Accident investigation can represent both simple and complex systems. Robert explains, "Simple systems are like five dominoes that have a knock-on effort. By comparison, complex systems have a large number of heterogeneous pieces. And the interaction between the pieces is also quite complex. If you have N pieces, you could have N squared connections between them and an IT system."
He further explains, "You can lose a server, but if you're properly configured to have retries, your next level upstream should be able to find a different service. That's a pretty complex interaction that you've set up to avoid an outage."
In the case of a complex system, generally, there is not a single root cause for the failure. Instead, it's a combination of emergent properties that manifest themselves as the result of various system components working together, not as a property of any individual component.
An example of this is the worst airline disaster in history. Two 747 planes were flying to Gran Canaria airport. However, the airport was closed due to an exploded bomb, and the planes were rerouted to Tenerife. The runway in Tenerife was unaccustomed to handling 747s. Inadequate radars and fog compounded a combination of human errors such as misheard commands. Two planes tried to take off at the same time and collided with each other in the air.

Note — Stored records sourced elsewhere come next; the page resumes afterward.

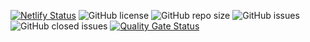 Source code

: [![Netlify Status](https://api.netlify.com/api/v1/badges/6594a2dd-776a-40a0-a6c5-7ea2dc7c664e/deploy-status)](https://app.netlify.com/sites/zen-bhaskara-590b05/deploys)
![GitHub license](https://img.shields.io/github/license/bowman2001/perplex)
![GitHub repo size](https://img.shields.io/github/repo-size/bowman2001/perplex)
![GitHub issues](https://img.shields.io/github/issues/bowman2001/perplex)
![GitHub closed issues](https://img.shields.io/github/issues-closed/bowman2001/perplex?color=green)
[![Quality Gate Status](https://sonarcloud.io/api/project_badges/measure?project=bowman2001_perplex&metric=alert_status)](https://sonarcloud.io/summary/new_code?id=bowman2001_perplex)
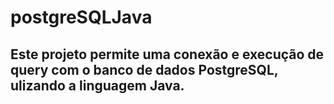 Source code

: # postgreSQLJava

## Este projeto permite uma conexão e execução de query com o banco de dados PostgreSQL, ulizando a linguagem Java.
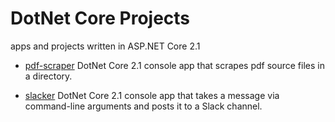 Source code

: # DotNet Core Projects
apps and projects written in ASP.NET Core 2.1

- [pdf-scraper](/pdf-scraper) DotNet Core 2.1 console app that scrapes pdf source files in a directory.

- [slacker](/slacker) DotNet Core 2.1 console app that takes a message via command-line arguments and posts it to a Slack channel.
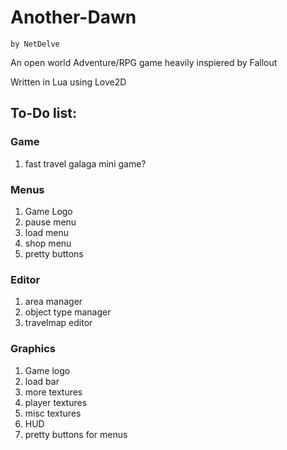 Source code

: # Another-Dawn
	by NetDelve

An open world Adventure/RPG game heavily inspiered by Fallout

Written in Lua using Love2D

## To-Do list:
	
### Game
1. fast travel galaga mini game?
	
### Menus
1. Game Logo
2. pause menu
3. load menu
4. shop menu
5. pretty buttons
	
### Editor
1. area manager
2. object type manager
3. travelmap editor

### Graphics
1. Game logo
2. load bar
3. more textures
4. player textures
5. misc textures
6. HUD
7. pretty buttons for menus
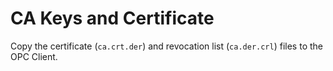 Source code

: # CA Keys and Certificate

Copy the certificate (`ca.crt.der`) and revocation list (`ca.der.crl`) files to the OPC Client. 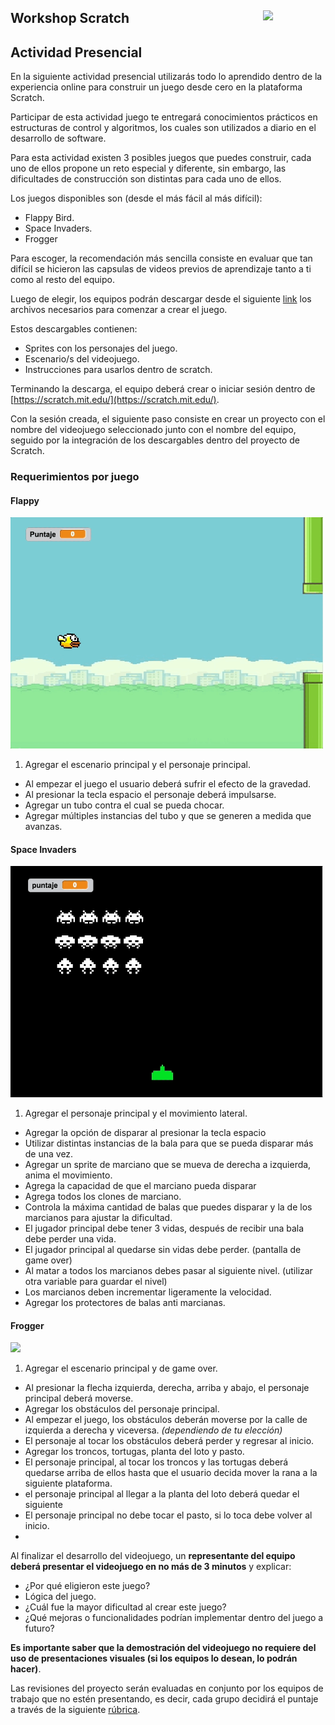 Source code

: <section>
<a href="http://desafiolatam.com"><img src="http://blog.desafiolatam.com/wp-content/uploads/2015/03/logo_latam_mini.png" width="100" style="float:right"></a>

# Workshop Scratch

## Actividad Presencial

En la siguiente actividad presencial utilizarás todo lo aprendido dentro de la experiencia online para construir un juego desde cero en la plataforma Scratch.

Participar de esta actividad juego te entregará conocimientos prácticos en estructuras de control y algoritmos, los cuales son utilizados a diario en el desarrollo de software.

Para esta actividad existen 3 posibles juegos que puedes construir, cada uno de ellos propone un reto especial y diferente, sin embargo, las dificultades de construcción son distintas para cada uno de ellos.

Los juegos disponibles son (desde el más fácil al más difícil):

-	Flappy Bird.
-	Space Invaders.
- 	Frogger

Para escoger, la recomendación más sencilla consiste en evaluar que tan difícil se hicieron las capsulas de videos previos de aprendizaje tanto a ti como al resto del equipo.

Luego de elegir, los equipos podrán descargar desde el siguiente [link]( https://www.amazon.com/clouddrive/share/bmE3FhbcT57uP6GODYORnc0vFuQBMA3e9SkAofoYFlv) los archivos necesarios para comenzar a crear el juego.

Estos descargables contienen:

- Sprites con los personajes del juego.
- Escenario/s del videojuego.
- Instrucciones para usarlos dentro de scratch.

Terminando la descarga, el equipo deberá crear o iniciar sesión dentro de [https://scratch.mit.edu/](https://scratch.mit.edu/). 

Con la sesión creada, el siguiente paso consiste en crear un proyecto con el nombre del videojuego seleccionado junto con el nombre del equipo, seguido por la integración de los descargables dentro del proyecto de Scratch.

### Requerimientos por juego

#### Flappy

<img src="img/preview_flappy-bird.gif" style="width:500px">

1. Agregar el escenario principal y el personaje principal.
- Al empezar el juego el usuario deberá sufrir el efecto de la gravedad.
- Al presionar la tecla espacio el personaje deberá impulsarse.
- Agregar un tubo contra el cual se pueda chocar.
- Agregar múltiples instancias del tubo y que se generen a medida que avanzas.

#### Space Invaders

<img src="img/preview_space_invaders.gif" style="width:500px">

1. Agregar el personaje principal y el movimiento lateral.
- Agregar la opción de disparar al presionar la tecla espacio
- Utilizar distintas instancias de la bala para que se pueda disparar más de una vez.
- Agregar un sprite de marciano que se mueva de derecha a izquierda, anima el movimiento.
- Agrega la capacidad de que el marciano pueda disparar
- Agrega todos los clones de marciano.
- Controla la máxima cantidad de balas que puedes disparar y la de los marcianos para ajustar la dificultad.
- El jugador principal debe tener 3 vidas, después de recibir una bala debe perder una vida.
- El jugador principal al quedarse sin vidas debe perder. (pantalla de game over)
- Al matar a todos los marcianos debes pasar al siguiente nivel. (utilizar otra variable para guardar el nivel)
- Los marcianos deben incrementar ligeramente la velocidad.
- Agregar los protectores de balas anti marcianas.

#### Frogger

<img src="img/preview_frogger.gif" style="width:500px">

1. Agregar el escenario principal y de game over.
- Al presionar la flecha izquierda, derecha, arriba y abajo, el personaje principal deberá moverse.
- Agregar los obstáculos del personaje principal.
- Al empezar el juego, los obstáculos deberán moverse por la calle de izquierda a derecha y viceversa. *(dependiendo de tu elección)*
- El personaje al tocar los obstáculos deberá perder y regresar al inicio.
- Agregar los troncos, tortugas, planta del loto y pasto.
- El personaje principal, al tocar los troncos y las tortugas deberá quedarse arriba de ellos hasta que el usuario decida mover la rana a la siguiente plataforma.
- el personaje principal al llegar a la planta del loto deberá quedar el siguiente 
- El personaje principal no debe tocar el pasto, si lo toca debe volver al inicio.
- 
 
Al finalizar el desarrollo del videojuego, un **representante del equipo deberá presentar el videojuego en no más de 3 minutos** y explicar:

-	¿Por qué eligieron este juego?
-	Lógica del juego.
-	¿Cuál fue la mayor dificultad al crear este juego?
-	¿Qué mejoras o funcionalidades podrían implementar dentro del juego a futuro?

**Es importante saber que la demostración del videojuego no requiere del uso de presentaciones visuales (si los equipos lo desean, lo podrán hacer)**.

Las revisiones del proyecto serán evaluadas en conjunto por los equipos de trabajo que no estén presentando, es decir, cada grupo decidirá el puntaje a través de la siguiente [rúbrica](https://goo.gl/1u9e5f).


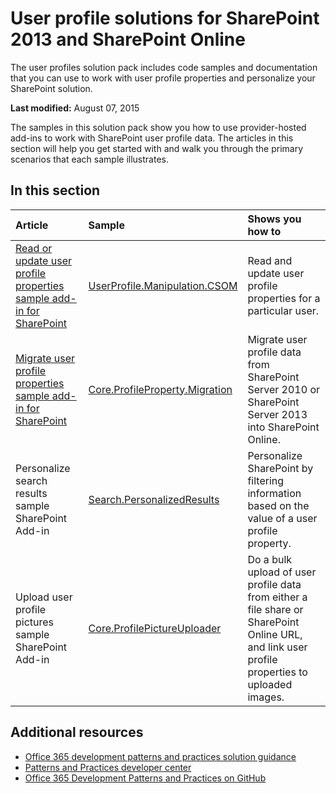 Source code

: # User profile solutions for SharePoint 2013 and SharePoint Online

The user profiles solution pack includes code samples and documentation that you can use to work with user profile properties and personalize your SharePoint solution.

**Last modified:** August 07, 2015

The samples in this solution pack show you how to use provider-hosted add-ins to work with SharePoint user profile data. The articles in this section will help you get started with and walk you through the primary scenarios that each sample illustrates. 

## In this section

|**Article**|**Sample**|**Shows you how to**|
|:-----|:-----|:-----|
|[Read or update user profile properties sample add-in for SharePoint](Read-or-update-user-profile-properties-sample-app-for-SharePoint.md)|[UserProfile.Manipulation.CSOM](https://github.com/OfficeDev/PnP/tree/dev/Samples/UserProfile.Manipulation.CSOM)|Read and update user profile properties for a particular user. 
|[Migrate user profile properties sample add-in for SharePoint](Migrate-user-profile-properties-sample-app-for-SharePoint.md)|[Core.ProfileProperty.Migration](https://github.com/OfficeDev/PnP/tree/dev/Samples/Core.ProfileProperty.Migration)|Migrate user profile data from SharePoint Server 2010 or SharePoint Server 2013 into SharePoint Online.
|Personalize search results sample SharePoint Add-in|[Search.PersonalizedResults](https://github.com/OfficeDev/PnP/tree/dev/Samples/Search.PersonalizedResults)|Personalize SharePoint by filtering information based on the value of a user profile property. 
|Upload user profile pictures sample SharePoint Add-in|[Core.ProfilePictureUploader](https://github.com/OfficeDev/PnP/tree/dev/Samples/Core.ProfilePictureUploader)|Do a bulk upload of user profile data from either a file share or SharePoint Online URL, and link user profile properties to uploaded images.

## Additional resources 

* [Office 365 development patterns and practices solution guidance](https://msdn.microsoft.com/en-us/library/office/dn904529.aspx)
* [Patterns and Practices developer center](http://dev.office.com/patterns-and-practices)
* [Office 365 Development Patterns and Practices on GitHub](https://github.com/OfficeDev/PnP)
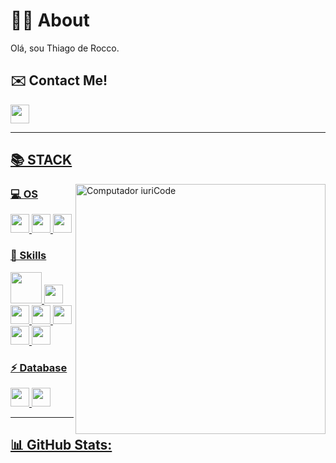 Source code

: # 👨‍💻 About 

Olá, sou Thiago de Rocco.

## **✉️ Contact Me!**

<code><a href="https://www.linkedin.com/in/thiago-de-rocco-8399b021a/" target="_blank"><img height="30" src="https://img.shields.io/badge/LinkedIn-0077B5?style=for-the-badge&logo=linkedin&logoColor=white"></code>

-------

## **📚 STACK**

<img src="https://raw.githubusercontent.com/MicaelliMedeiros/micaellimedeiros/master/image/computer-illustration.png" min-width="400px" max-width="400px" width="400px" align="right" alt="Computador iuriCode">


### **💻 OS**

<code><img height="30" src="https://img.shields.io/badge/Linux-FCC624?style=for-the-badge&logo=linux&logoColor=black"></code>
<code><img height="30" src="https://img.shields.io/badge/Ubuntu-E95420?style=for-the-badge&logo=ubuntu&logoColor=white"></code>
<code><img height="30" src="https://img.shields.io/badge/Windows-0078D6?style=for-the-badge&logo=windows&logoColor=white"></code>

### **🚀 Skills**  

<code><img height="50" src="https://cdn.jsdelivr.net/gh/devicons/devicon@latest/icons/python/python-original-wordmark.svg" /></code>
<code><img height="30" src="https://img.shields.io/badge/Django-092E20?style=for-the-badge&logo=django&logoColor=white"></code>
<code><img height="30" src="https://img.shields.io/badge/git-%23F05033.svg?style=for-the-badge&logo=git&logoColor=white"></code>
<code><img height="30" src="https://img.shields.io/badge/GitHub-100000?style=for-the-badge&logo=github&logoColor=white"></code>
<code><img height="30" src="https://img.shields.io/badge/HTML5-E34F26?style=for-the-badge&logo=html5&logoColor=white"></code>
<code><img height="30" src="https://img.shields.io/badge/CSS3-1572B6?style=for-the-badge&logo=css3&logoColor=white"></code>
<code><img height="30" src="https://img.shields.io/badge/Bootstrap-563D7C?style=for-the-badge&logo=bootstrap&logoColor=white"></code>
### **⚡ Database**

<code><img height="30" src="https://img.shields.io/badge/MySQL-005C84?style=for-the-badge&logo=mysql&logoColor=white"></code>
<code><img height="30" src="https://img.shields.io/badge/sqlite-%2307405e.svg?style=for-the-badge&logo=sqlite&logoColor=white"></code>

------

## **📊 GitHub Stats:**
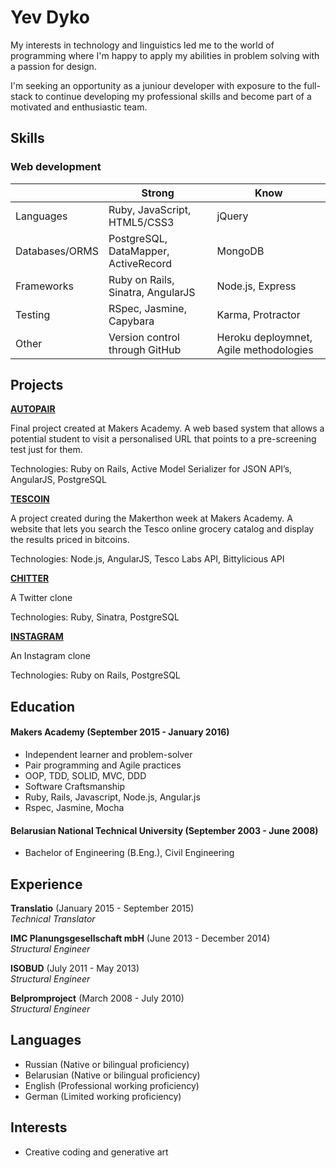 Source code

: # Yev Dyko

My interests in technology and linguistics led me to the world of programming where I'm happy to apply my abilities in problem solving with a passion for design.

I'm seeking an opportunity as a juniour developer with exposure to the full-stack to continue developing my professional skills and become part of a motivated and enthusiastic team.

## Skills
### Web development
||Strong|Know|
| --- | --- | --- |
|Languages|Ruby, JavaScript, HTML5/CSS3|jQuery|
|Databases/ORMS|PostgreSQL, DataMapper, ActiveRecord|MongoDB|
|Frameworks|Ruby on Rails, Sinatra, AngularJS|Node.js, Express|
|Testing|RSpec, Jasmine, Capybara|Karma, Protractor|
|Other|Version control through GitHub|Heroku deploymnet, Agile methodologies| 

## Projects

**[AUTOPAIR](https://github.com/yevdyko/autopair)**

Final project created at Makers Academy. A web based system that allows a potential student to visit a personalised URL that points to a pre-screening test just for them.

Technologies: Ruby on Rails, Active Model Serializer for JSON API’s, AngularJS, PostgreSQL

**[TESCOIN](https://github.com/yevdyko/tescoin)**

A project created during the Makerthon week at Makers Academy. A website that lets you search the Tesco online grocery catalog and display the results priced in bitcoins.

Technologies: Node.js, AngularJS, Tesco Labs API, Bittylicious API 

**[CHITTER](https://github.com/yevdyko/chitter-challenge)**

A Twitter clone

Technologies: Ruby, Sinatra, PostgreSQL

**[INSTAGRAM](https://github.com/yevdyko/instagram-challenge)**

An Instagram clone

Technologies: Ruby on Rails, PostgreSQL

## Education

#### Makers Academy (September 2015 - January 2016)

- Independent learner and problem-solver
- Pair programming and Agile practices
- OOP, TDD, SOLID, MVC, DDD
- Software Craftsmanship
- Ruby, Rails, Javascript, Node.js, Angular.js
- Rspec, Jasmine, Mocha

#### Belarusian National Technical University (September 2003 - June 2008)

- Bachelor of Engineering (B.Eng.), Civil Engineering

## Experience

**Translatio** (January 2015 - September 2015)    
*Technical Translator*

**IMC Planungsgesellschaft mbH** (June 2013 - December 2014)    
*Structural Engineer*  

**ISOBUD** (July 2011 - May 2013)   
*Structural Engineer*  

**Belpromproject** (March 2008 - July 2010)   
*Structural Engineer*

## Languages

- Russian (Native or bilingual proficiency)
- Belarusian (Native or bilingual proficiency)
- English (Professional working proficiency)
- German (Limited working proficiency)

## Interests

- Creative coding and generative art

Robert talks about Dr. Cook, who wrote about the dual role of operators. "The dual role is the need to preserve the operation of the system and the health of the business. Everything an operator does is with those two objectives in mind." They must take calculated risks to preserve outputs, but this is rarely recognized or complemented.
Another component of complex systems is that they are in a perpetual state of partially broken. You don't necessarily discover this until an outage occurs. Only through the post-mortem process do you realize there was a failure. Humans are imperfect beings and are naturally prone to making errors. And when we are given responsibilities, there is always the chance for error.
What's a more useful way of thinking about the causes of failures in a complex system?
Robert gives the example of a tree structure or AC graph showing one node at the edge, representing the outage or incident.
If you step back one layer, you might not ask what is the cause, but rather what were contributing causes? In this manner, you might find multiple contributing factors that interconnect as more nodes grow. With this understanding, you can then look at the system and say, "Well, where are the things that we want to fix?" It’s important to remember that if you find 15 contributing factors, you are not obligated to fix all 15; only three or four of them may be important. Furthermore, it may not be cost-effective to fix everything.
One approach is to take all of the identified contributing factors, rank them by some combination of their impact and costs, then decide which are the most important.
What is some advice for people who want to stop thinking about their system in terms of simple systems and start thinking about them in terms of complex systems?
Robert Blumen suggests understanding that you may have a cognitive bias toward focusing on the portions of the system that influenced decision-making.
What was the context that that person was facing at the time? Did they have enough information to make a good decision? Are we putting people in impossible situations where they don't have the right information? Was there adequate monitoring? If this was a known problem, was there a runbook?
What are ways to improve the human environment so that the operator can make better decisions if the same set of factors occurs again?